== Problem details ==
The line containing "Project Description: Portfolio" marks the end: copy exactly every line from the start of the records below up to and including it, leaving out pictures.

^^^^^^^^^^^^^^^^

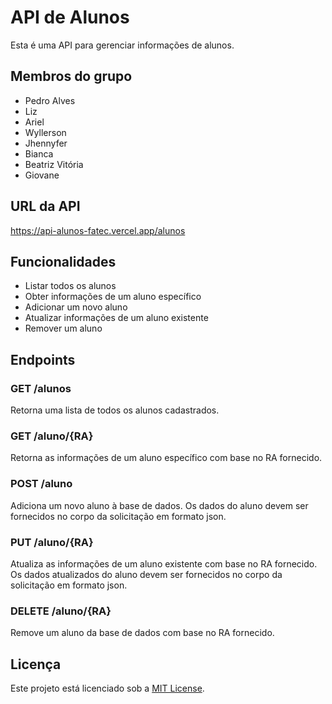 # API de Alunos

Esta é uma API para gerenciar informações de alunos.

## Membros do grupo

- Pedro Alves
- Liz
- Ariel
- Wyllerson
- Jhennyfer
- Bianca
- Beatriz Vitória
- Giovane

## URL da API

https://api-alunos-fatec.vercel.app/alunos

## Funcionalidades

- Listar todos os alunos
- Obter informações de um aluno específico
- Adicionar um novo aluno
- Atualizar informações de um aluno existente
- Remover um aluno

## Endpoints

### GET /alunos

Retorna uma lista de todos os alunos cadastrados.

### GET /aluno/{RA}

Retorna as informações de um aluno específico com base no RA fornecido.

### POST /aluno

Adiciona um novo aluno à base de dados. Os dados do aluno devem ser fornecidos no corpo da solicitação em formato json.

### PUT /aluno/{RA}

Atualiza as informações de um aluno existente com base no RA fornecido. Os dados atualizados do aluno devem ser fornecidos no corpo da solicitação em formato json.

### DELETE /aluno/{RA}

Remove um aluno da base de dados com base no RA fornecido.

## Licença

Este projeto está licenciado sob a [MIT License](https://opensource.org/licenses/MIT).
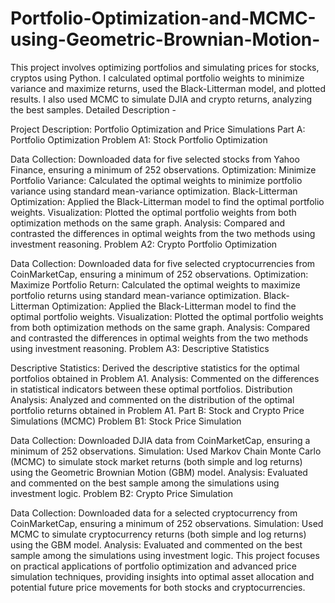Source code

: # Portfolio-Optimization-and-MCMC-using-Geometric-Brownian-Motion-
This project involves optimizing portfolios and simulating prices for stocks, cryptos using Python. I calculated optimal portfolio weights to minimize variance and maximize returns, used the Black-Litterman model, and plotted results. I also used MCMC to simulate DJIA and crypto returns, analyzing the best samples.
Detailed Description - 

Project Description: Portfolio Optimization and Price Simulations
Part A: Portfolio Optimization
Problem A1: Stock Portfolio Optimization

Data Collection: Downloaded data for five selected stocks from Yahoo Finance, ensuring a minimum of 252 observations.
Optimization:
Minimize Portfolio Variance: Calculated the optimal weights to minimize portfolio variance using standard mean-variance optimization.
Black-Litterman Optimization: Applied the Black-Litterman model to find the optimal portfolio weights.
Visualization: Plotted the optimal portfolio weights from both optimization methods on the same graph.
Analysis: Compared and contrasted the differences in optimal weights from the two methods using investment reasoning.
Problem A2: Crypto Portfolio Optimization

Data Collection: Downloaded data for five selected cryptocurrencies from CoinMarketCap, ensuring a minimum of 252 observations.
Optimization:
Maximize Portfolio Return: Calculated the optimal weights to maximize portfolio returns using standard mean-variance optimization.
Black-Litterman Optimization: Applied the Black-Litterman model to find the optimal portfolio weights.
Visualization: Plotted the optimal portfolio weights from both optimization methods on the same graph.
Analysis: Compared and contrasted the differences in optimal weights from the two methods using investment reasoning.
Problem A3: Descriptive Statistics

Descriptive Statistics: Derived the descriptive statistics for the optimal portfolios obtained in Problem A1.
Analysis: Commented on the differences in statistical indicators between these optimal portfolios.
Distribution Analysis: Analyzed and commented on the distribution of the optimal portfolio returns obtained in Problem A1.
Part B: Stock and Crypto Price Simulations (MCMC)
Problem B1: Stock Price Simulation

Data Collection: Downloaded DJIA data from CoinMarketCap, ensuring a minimum of 252 observations.
Simulation: Used Markov Chain Monte Carlo (MCMC) to simulate stock market returns (both simple and log returns) using the Geometric Brownian Motion (GBM) model.
Analysis: Evaluated and commented on the best sample among the simulations using investment logic.
Problem B2: Crypto Price Simulation

Data Collection: Downloaded data for a selected cryptocurrency from CoinMarketCap, ensuring a minimum of 252 observations.
Simulation: Used MCMC to simulate cryptocurrency returns (both simple and log returns) using the GBM model.
Analysis: Evaluated and commented on the best sample among the simulations using investment logic.
This project focuses on practical applications of portfolio optimization and advanced price simulation techniques, providing insights into optimal asset allocation and potential future price movements for both stocks and cryptocurrencies.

^^^^^^^^^^^^^^^^

== Your solution ==
 # API de Alunos

Esta é uma API para gerenciar informações de alunos.

## Membros do grupo

- Pedro Alves
- Liz
- Ariel
- Wyllerson
- Jhennyfer
- Bianca
- Beatriz Vitória
- Giovane

## URL da API

https://api-alunos-fatec.vercel.app/alunos

## Funcionalidades

- Listar todos os alunos
- Obter informações de um aluno específico
- Adicionar um novo aluno
- Atualizar informações de um aluno existente
- Remover um aluno

## Endpoints

### GET /alunos

Retorna uma lista de todos os alunos cadastrados.

### GET /aluno/{RA}

Retorna as informações de um aluno específico com base no RA fornecido.

### POST /aluno

Adiciona um novo aluno à base de dados. Os dados do aluno devem ser fornecidos no corpo da solicitação em formato json.

### PUT /aluno/{RA}

Atualiza as informações de um aluno existente com base no RA fornecido. Os dados atualizados do aluno devem ser fornecidos no corpo da solicitação em formato json.

### DELETE /aluno/{RA}

Remove um aluno da base de dados com base no RA fornecido.

## Licença

Este projeto está licenciado sob a [MIT License](https://opensource.org/licenses/MIT).
Source code

: # Portfolio-Optimization-and-MCMC-using-Geometric-Brownian-Motion-
This project involves optimizing portfolios and simulating prices for stocks, cryptos using Python. I calculated optimal portfolio weights to minimize variance and maximize returns, used the Black-Litterman model, and plotted results. I also used MCMC to simulate DJIA and crypto returns, analyzing the best samples.
Detailed Description - 

Project Description: Portfolio Optimization and Price Simulations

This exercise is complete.